* ACTIVITY: Using the material that follows, identify and copy each line with the string "renvoie".

* DATASET EXTRACT:
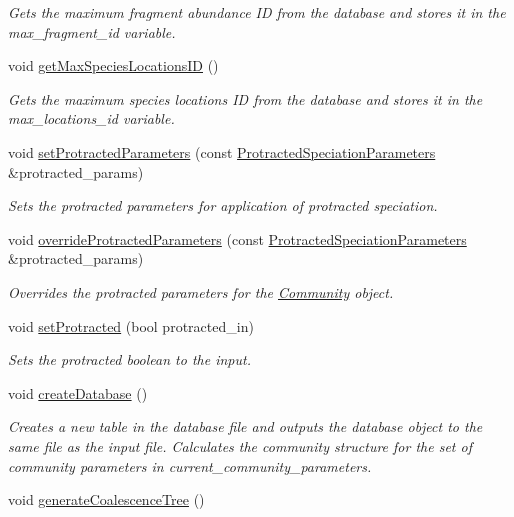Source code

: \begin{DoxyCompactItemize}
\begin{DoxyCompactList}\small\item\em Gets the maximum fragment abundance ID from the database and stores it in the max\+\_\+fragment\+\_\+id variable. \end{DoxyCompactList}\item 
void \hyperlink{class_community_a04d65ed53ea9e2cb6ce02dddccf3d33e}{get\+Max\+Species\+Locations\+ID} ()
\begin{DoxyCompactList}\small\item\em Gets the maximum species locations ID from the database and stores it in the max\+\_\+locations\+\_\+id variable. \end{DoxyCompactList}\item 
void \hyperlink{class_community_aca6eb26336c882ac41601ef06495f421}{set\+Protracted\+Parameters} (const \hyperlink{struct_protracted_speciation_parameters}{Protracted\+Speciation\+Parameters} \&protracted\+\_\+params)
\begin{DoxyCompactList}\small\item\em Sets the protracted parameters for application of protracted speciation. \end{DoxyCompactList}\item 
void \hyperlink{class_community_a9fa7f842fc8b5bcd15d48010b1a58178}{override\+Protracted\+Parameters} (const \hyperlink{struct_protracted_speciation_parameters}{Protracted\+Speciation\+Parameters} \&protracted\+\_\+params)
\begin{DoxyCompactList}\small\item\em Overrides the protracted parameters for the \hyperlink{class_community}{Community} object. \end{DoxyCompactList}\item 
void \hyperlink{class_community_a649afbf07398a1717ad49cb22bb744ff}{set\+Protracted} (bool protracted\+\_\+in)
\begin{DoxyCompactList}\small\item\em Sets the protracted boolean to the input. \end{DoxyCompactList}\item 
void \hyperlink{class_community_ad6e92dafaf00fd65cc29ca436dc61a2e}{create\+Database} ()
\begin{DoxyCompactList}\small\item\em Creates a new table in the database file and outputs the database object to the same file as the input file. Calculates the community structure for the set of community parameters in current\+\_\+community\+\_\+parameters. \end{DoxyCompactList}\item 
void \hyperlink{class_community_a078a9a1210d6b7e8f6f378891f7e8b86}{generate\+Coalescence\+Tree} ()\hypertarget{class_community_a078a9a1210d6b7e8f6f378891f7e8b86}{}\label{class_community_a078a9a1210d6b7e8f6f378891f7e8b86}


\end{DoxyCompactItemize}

---

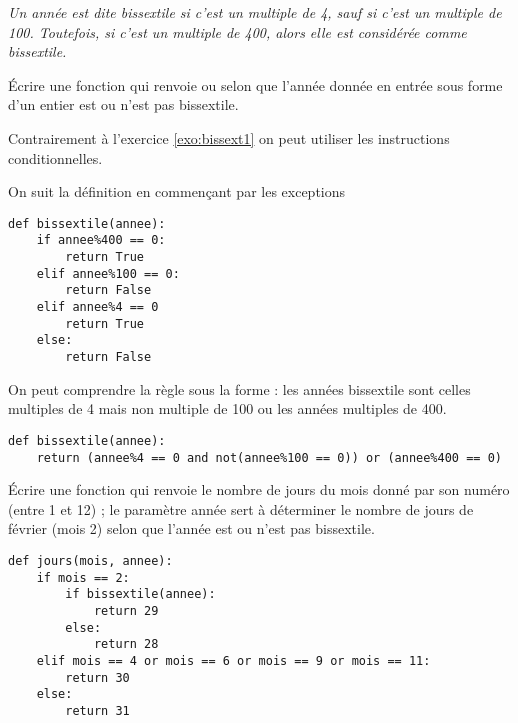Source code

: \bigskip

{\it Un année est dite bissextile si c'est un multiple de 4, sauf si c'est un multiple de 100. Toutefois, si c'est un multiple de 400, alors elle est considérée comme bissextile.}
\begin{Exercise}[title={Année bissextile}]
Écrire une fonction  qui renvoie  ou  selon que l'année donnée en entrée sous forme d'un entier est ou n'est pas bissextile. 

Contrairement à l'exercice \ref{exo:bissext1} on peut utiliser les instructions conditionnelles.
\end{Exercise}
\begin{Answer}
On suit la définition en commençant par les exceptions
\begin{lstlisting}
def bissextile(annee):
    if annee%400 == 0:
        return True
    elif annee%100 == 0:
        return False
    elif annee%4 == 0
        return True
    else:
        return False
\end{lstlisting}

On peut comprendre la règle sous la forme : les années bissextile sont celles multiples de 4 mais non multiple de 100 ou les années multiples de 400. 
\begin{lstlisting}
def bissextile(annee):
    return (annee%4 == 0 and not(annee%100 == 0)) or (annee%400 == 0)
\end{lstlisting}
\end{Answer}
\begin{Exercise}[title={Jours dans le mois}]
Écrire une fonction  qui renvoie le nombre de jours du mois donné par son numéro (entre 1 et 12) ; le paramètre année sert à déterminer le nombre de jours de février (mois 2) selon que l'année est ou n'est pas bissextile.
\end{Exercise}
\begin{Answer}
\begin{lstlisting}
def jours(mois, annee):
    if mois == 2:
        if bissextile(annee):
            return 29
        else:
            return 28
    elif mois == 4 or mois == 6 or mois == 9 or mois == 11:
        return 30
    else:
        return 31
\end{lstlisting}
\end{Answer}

* YOUR RESPONSE:
Écrire une fonction  qui renvoie  ou  selon que l'année donnée en entrée sous forme d'un entier est ou n'est pas bissextile. 
Écrire une fonction  qui renvoie le nombre de jours du mois donné par son numéro (entre 1 et 12) ; le paramètre année sert à déterminer le nombre de jours de février (mois 2) selon que l'année est ou n'est pas bissextile.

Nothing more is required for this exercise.